Problem: How many of the lines below contain the word "frac"? Only the number is wanted.

[Dataset records]
■ ■ ■ ■ ■
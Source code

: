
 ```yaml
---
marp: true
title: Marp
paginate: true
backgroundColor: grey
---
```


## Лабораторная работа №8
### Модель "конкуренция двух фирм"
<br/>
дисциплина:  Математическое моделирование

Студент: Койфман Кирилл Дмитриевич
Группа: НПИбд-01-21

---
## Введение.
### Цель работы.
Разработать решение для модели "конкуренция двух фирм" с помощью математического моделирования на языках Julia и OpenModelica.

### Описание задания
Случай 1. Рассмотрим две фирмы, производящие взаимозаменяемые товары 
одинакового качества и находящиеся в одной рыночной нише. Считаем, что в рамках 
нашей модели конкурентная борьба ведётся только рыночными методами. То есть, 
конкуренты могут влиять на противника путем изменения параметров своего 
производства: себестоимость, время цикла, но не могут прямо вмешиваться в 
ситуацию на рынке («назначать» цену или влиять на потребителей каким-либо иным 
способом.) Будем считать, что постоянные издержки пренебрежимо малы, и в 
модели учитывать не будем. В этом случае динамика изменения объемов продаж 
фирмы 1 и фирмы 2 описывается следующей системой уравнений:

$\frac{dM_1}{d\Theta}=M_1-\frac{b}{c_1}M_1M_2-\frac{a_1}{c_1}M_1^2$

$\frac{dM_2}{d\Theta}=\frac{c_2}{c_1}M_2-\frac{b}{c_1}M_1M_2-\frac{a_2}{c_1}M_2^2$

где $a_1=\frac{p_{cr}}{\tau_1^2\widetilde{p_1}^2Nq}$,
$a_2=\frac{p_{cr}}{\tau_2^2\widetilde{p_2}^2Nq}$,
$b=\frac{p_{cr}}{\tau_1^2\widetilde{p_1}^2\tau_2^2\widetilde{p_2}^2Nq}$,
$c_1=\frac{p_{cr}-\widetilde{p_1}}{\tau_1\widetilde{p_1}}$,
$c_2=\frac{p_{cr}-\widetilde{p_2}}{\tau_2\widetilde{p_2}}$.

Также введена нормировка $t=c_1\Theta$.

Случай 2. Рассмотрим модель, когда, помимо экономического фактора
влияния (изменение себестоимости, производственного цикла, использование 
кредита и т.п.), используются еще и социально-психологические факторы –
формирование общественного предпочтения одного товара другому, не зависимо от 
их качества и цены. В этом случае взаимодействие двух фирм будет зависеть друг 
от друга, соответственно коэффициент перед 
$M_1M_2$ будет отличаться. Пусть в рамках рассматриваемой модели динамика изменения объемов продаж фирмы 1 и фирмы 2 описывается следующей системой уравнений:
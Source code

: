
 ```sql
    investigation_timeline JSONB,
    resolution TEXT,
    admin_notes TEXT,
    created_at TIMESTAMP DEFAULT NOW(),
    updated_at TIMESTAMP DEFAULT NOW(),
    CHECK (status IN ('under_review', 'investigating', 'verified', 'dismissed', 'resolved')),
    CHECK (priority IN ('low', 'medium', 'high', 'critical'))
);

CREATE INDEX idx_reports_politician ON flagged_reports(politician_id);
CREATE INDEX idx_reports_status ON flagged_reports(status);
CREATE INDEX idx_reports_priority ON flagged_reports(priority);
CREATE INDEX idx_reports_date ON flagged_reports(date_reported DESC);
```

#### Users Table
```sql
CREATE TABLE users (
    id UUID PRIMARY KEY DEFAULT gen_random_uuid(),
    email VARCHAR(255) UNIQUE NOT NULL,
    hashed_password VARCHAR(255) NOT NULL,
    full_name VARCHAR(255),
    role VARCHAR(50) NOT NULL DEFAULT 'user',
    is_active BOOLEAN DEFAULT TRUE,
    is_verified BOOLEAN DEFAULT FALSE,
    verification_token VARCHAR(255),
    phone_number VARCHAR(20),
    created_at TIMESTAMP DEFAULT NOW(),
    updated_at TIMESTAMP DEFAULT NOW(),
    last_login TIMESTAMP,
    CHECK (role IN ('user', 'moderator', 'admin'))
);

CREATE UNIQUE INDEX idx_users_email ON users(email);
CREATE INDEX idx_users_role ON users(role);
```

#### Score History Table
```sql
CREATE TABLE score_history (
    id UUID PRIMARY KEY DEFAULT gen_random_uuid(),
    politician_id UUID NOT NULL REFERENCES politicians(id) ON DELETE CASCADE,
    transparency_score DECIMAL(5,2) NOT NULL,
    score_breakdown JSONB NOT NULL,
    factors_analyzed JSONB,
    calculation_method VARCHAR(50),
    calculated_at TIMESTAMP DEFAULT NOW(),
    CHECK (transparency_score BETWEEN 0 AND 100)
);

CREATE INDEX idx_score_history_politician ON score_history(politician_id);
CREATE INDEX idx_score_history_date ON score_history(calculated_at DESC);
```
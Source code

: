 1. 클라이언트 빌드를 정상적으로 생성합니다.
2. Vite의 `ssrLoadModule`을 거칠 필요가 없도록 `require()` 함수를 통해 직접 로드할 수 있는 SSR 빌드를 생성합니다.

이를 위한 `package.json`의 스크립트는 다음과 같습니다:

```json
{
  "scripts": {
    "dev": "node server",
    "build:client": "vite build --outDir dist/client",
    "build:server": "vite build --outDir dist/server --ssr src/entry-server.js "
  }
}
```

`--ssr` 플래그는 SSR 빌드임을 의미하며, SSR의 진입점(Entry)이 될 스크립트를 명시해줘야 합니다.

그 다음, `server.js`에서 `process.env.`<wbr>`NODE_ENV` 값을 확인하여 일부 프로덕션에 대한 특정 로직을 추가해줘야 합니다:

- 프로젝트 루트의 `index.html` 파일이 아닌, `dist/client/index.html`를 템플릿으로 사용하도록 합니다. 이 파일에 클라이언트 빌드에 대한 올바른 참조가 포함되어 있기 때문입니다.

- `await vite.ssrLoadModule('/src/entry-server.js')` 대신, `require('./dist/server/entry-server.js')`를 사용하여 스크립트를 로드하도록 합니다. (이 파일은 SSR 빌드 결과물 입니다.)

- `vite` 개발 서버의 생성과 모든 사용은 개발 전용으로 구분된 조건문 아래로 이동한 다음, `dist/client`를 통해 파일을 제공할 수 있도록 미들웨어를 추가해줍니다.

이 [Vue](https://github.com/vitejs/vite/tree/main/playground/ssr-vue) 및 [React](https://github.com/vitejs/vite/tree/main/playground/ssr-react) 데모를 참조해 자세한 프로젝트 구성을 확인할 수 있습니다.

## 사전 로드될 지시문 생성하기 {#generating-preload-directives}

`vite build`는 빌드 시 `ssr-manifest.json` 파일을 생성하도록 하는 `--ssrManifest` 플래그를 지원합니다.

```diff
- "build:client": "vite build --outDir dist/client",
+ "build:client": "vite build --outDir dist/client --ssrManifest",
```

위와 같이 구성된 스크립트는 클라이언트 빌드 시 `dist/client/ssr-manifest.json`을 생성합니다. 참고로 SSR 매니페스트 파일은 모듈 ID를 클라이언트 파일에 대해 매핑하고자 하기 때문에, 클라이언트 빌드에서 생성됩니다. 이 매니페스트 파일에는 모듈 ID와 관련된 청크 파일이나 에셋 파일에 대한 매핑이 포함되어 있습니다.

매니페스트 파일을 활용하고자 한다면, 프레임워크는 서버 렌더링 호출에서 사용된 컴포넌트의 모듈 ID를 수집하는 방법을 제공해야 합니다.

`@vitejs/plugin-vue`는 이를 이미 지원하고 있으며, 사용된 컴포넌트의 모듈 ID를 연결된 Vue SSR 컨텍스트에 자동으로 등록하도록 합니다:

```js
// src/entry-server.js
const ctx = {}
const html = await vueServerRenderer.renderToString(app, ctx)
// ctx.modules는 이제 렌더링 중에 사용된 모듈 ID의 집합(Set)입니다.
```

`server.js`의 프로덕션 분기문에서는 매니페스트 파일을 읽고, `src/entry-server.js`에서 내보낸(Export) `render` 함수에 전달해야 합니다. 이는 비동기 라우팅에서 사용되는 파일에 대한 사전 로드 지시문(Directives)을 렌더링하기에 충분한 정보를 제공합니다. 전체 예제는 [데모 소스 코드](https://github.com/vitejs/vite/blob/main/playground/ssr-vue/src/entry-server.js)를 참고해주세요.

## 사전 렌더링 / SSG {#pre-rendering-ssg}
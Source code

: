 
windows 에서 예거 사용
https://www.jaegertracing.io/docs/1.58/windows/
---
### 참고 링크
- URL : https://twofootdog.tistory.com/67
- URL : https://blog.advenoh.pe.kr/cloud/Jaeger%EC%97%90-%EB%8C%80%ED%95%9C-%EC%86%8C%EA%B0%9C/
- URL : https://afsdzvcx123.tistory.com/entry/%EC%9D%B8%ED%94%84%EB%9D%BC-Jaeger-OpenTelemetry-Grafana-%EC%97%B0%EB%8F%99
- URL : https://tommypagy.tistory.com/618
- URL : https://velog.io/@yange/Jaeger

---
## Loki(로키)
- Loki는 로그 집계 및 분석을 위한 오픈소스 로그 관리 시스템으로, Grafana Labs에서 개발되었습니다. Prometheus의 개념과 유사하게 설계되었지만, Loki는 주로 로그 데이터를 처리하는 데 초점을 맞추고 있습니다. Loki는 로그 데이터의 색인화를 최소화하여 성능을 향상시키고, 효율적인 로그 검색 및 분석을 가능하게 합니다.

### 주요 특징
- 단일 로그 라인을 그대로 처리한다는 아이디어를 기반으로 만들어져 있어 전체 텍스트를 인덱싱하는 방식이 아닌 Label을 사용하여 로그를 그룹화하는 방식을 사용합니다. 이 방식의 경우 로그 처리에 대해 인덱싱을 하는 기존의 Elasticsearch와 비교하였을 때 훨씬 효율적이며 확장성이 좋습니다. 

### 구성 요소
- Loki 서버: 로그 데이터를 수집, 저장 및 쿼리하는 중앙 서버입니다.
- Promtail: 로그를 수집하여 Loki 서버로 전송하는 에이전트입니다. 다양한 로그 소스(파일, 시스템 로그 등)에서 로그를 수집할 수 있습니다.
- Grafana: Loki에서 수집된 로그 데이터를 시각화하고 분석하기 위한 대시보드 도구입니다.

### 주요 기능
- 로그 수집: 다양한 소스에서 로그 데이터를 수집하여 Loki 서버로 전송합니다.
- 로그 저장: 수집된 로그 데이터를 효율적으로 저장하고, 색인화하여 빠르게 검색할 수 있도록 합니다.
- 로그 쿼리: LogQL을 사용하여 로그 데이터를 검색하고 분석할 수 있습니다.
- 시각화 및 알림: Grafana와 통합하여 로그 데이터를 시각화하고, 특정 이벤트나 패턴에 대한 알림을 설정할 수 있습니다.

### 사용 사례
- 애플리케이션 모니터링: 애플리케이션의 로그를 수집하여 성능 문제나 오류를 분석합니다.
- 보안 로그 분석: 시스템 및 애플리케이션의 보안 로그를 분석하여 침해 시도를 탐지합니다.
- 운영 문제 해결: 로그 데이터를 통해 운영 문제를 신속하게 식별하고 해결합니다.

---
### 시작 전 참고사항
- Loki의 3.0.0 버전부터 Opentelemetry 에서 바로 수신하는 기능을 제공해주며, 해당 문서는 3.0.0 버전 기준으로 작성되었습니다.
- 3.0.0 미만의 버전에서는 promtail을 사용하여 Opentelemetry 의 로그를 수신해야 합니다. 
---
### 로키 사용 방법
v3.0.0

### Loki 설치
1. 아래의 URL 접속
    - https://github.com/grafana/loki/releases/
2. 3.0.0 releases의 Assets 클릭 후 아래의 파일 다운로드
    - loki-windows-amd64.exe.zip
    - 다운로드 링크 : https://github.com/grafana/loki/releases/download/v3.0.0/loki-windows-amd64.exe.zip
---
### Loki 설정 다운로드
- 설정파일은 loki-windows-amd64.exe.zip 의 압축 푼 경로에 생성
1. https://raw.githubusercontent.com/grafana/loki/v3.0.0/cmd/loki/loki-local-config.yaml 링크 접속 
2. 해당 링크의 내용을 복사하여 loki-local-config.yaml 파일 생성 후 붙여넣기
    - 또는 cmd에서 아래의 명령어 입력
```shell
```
■ ■ ■ ■ ■
Exercise answer: 7